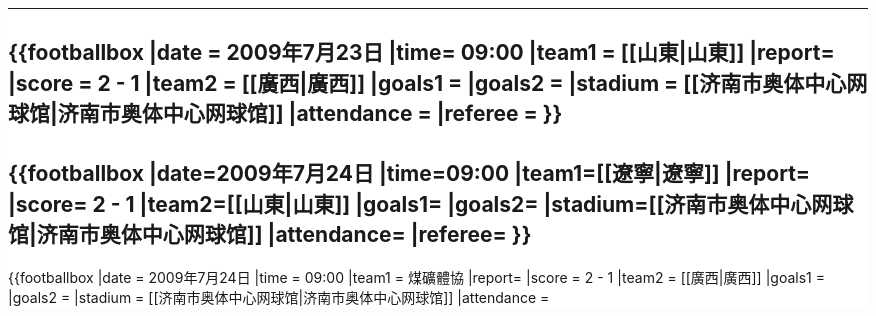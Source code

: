 ----
{{footballbox
|date = 2009年7月23日
|time= 09:00
|team1 = [[山東|山東]]
|report= 
|score = 2 - 1
|team2 = [[廣西|廣西]]
|goals1 =
|goals2 =
|stadium = [[济南市奥体中心网球馆|济南市奥体中心网球馆]]
|attendance =
|referee =
}}
----
{{footballbox
|date=2009年7月24日
|time=09:00
|team1=[[遼寧|遼寧]]
|report= 
|score= 2 - 1
|team2=[[山東|山東]]
|goals1=
|goals2=
|stadium=[[济南市奥体中心网球馆|济南市奥体中心网球馆]]
|attendance=
|referee=
}}
----
{{footballbox
|date = 2009年7月24日
|time = 09:00
|team1 = 煤礦體協
|report= 
|score = 2 - 1
|team2 = [[廣西|廣西]]
|goals1 =
|goals2 =
|stadium = [[济南市奥体中心网球馆|济南市奥体中心网球馆]]
|attendance =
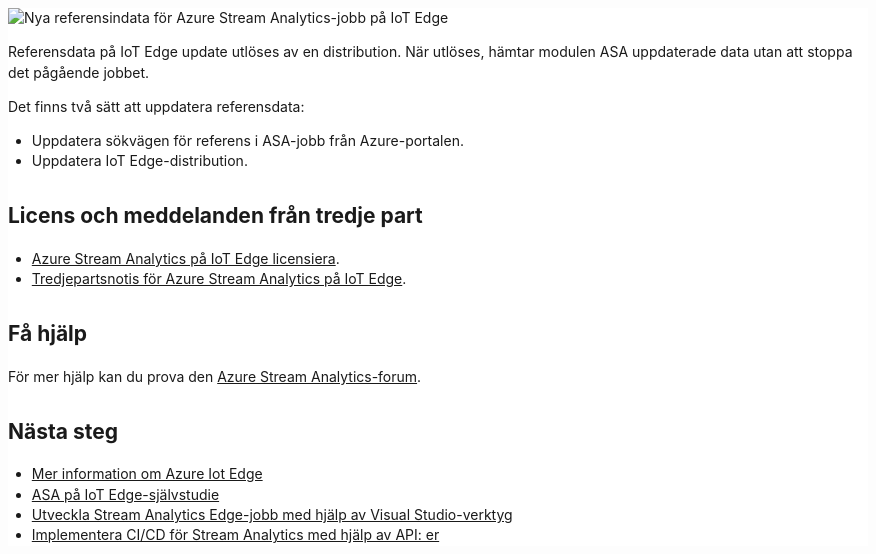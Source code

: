![Nya referensindata för Azure Stream Analytics-jobb på IoT Edge](./media/stream-analytics-edge/Reference-Data-New-Input.png)

Referensdata på IoT Edge update utlöses av en distribution. När utlöses, hämtar modulen ASA uppdaterade data utan att stoppa det pågående jobbet.

Det finns två sätt att uppdatera referensdata:
* Uppdatera sökvägen för referens i ASA-jobb från Azure-portalen.
* Uppdatera IoT Edge-distribution.

## <a name="license-and-third-party-notices"></a>Licens och meddelanden från tredje part
* [Azure Stream Analytics på IoT Edge licensiera](https://go.microsoft.com/fwlink/?linkid=862827). 
* [Tredjepartsnotis för Azure Stream Analytics på IoT Edge](https://go.microsoft.com/fwlink/?linkid=862828).

## <a name="get-help"></a>Få hjälp
För mer hjälp kan du prova den [Azure Stream Analytics-forum](https://social.msdn.microsoft.com/Forums/azure/home?forum=AzureStreamAnalytics).


## <a name="next-steps"></a>Nästa steg

* [Mer information om Azure Iot Edge](https://docs.microsoft.com/azure/iot-edge/how-iot-edge-works)
* [ASA på IoT Edge-självstudie](https://docs.microsoft.com/azure/iot-edge/tutorial-deploy-stream-analytics)
* [Utveckla Stream Analytics Edge-jobb med hjälp av Visual Studio-verktyg](https://docs.microsoft.com/azure/stream-analytics/stream-analytics-tools-for-visual-studio-edge-jobs)
* [Implementera CI/CD för Stream Analytics med hjälp av API: er](stream-analytics-cicd-api.md)


[stream.analytics.developer.guide]: ../stream-analytics-developer-guide.md
[stream.analytics.scale.jobs]: stream-analytics-scale-jobs.md
[stream.analytics.introduction]: stream-analytics-introduction.md
[stream.analytics.get.started]: stream-analytics-real-time-fraud-detection.md
[stream.analytics.query.language.reference]: https://go.microsoft.com/fwlink/?LinkID=513299
[stream.analytics.rest.api.reference]: https://go.microsoft.com/fwlink/?LinkId=517301
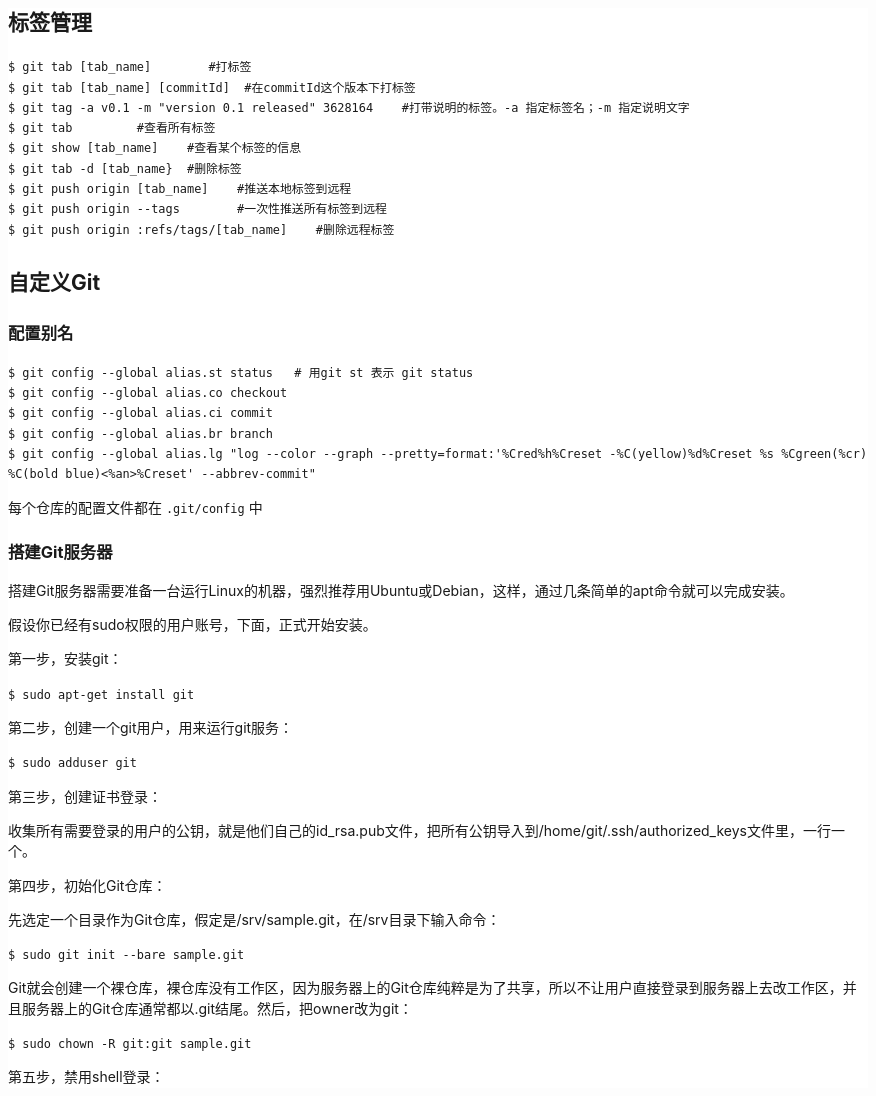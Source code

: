 
## 标签管理
```
$ git tab [tab_name]        #打标签
$ git tab [tab_name] [commitId]  #在commitId这个版本下打标签
$ git tag -a v0.1 -m "version 0.1 released" 3628164    #打带说明的标签。-a 指定标签名；-m 指定说明文字
$ git tab         #查看所有标签
$ git show [tab_name]    #查看某个标签的信息
$ git tab -d [tab_name}  #删除标签
$ git push origin [tab_name]    #推送本地标签到远程
$ git push origin --tags        #一次性推送所有标签到远程
$ git push origin :refs/tags/[tab_name]    #删除远程标签
```

## 自定义Git
### 配置别名
```
$ git config --global alias.st status   # 用git st 表示 git status
$ git config --global alias.co checkout
$ git config --global alias.ci commit
$ git config --global alias.br branch
$ git config --global alias.lg "log --color --graph --pretty=format:'%Cred%h%Creset -%C(yellow)%d%Creset %s %Cgreen(%cr) %C(bold blue)<%an>%Creset' --abbrev-commit"
```
每个仓库的配置文件都在 `.git/config` 中   

### 搭建Git服务器
搭建Git服务器需要准备一台运行Linux的机器，强烈推荐用Ubuntu或Debian，这样，通过几条简单的apt命令就可以完成安装。

假设你已经有sudo权限的用户账号，下面，正式开始安装。

第一步，安装git：
```
$ sudo apt-get install git
```
第二步，创建一个git用户，用来运行git服务：
```
$ sudo adduser git
```
第三步，创建证书登录：

收集所有需要登录的用户的公钥，就是他们自己的id_rsa.pub文件，把所有公钥导入到/home/git/.ssh/authorized_keys文件里，一行一个。

第四步，初始化Git仓库：

先选定一个目录作为Git仓库，假定是/srv/sample.git，在/srv目录下输入命令：
```
$ sudo git init --bare sample.git
```
Git就会创建一个裸仓库，裸仓库没有工作区，因为服务器上的Git仓库纯粹是为了共享，所以不让用户直接登录到服务器上去改工作区，并且服务器上的Git仓库通常都以.git结尾。然后，把owner改为git：
```
$ sudo chown -R git:git sample.git
```
第五步，禁用shell登录：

**Problem details**: Within the material above, find the lines that contain the word "config"; copy them.

**Output for this exercise**:
$ git config --global alias.st status   # 用git st 表示 git status
$ git config --global alias.co checkout
$ git config --global alias.ci commit
$ git config --global alias.br branch
$ git config --global alias.lg "log --color --graph --pretty=format:'%Cred%h%Creset -%C(yellow)%d%Creset %s %Cgreen(%cr) %C(bold blue)<%an>%Creset' --abbrev-commit"
每个仓库的配置文件都在 `.git/config` 中   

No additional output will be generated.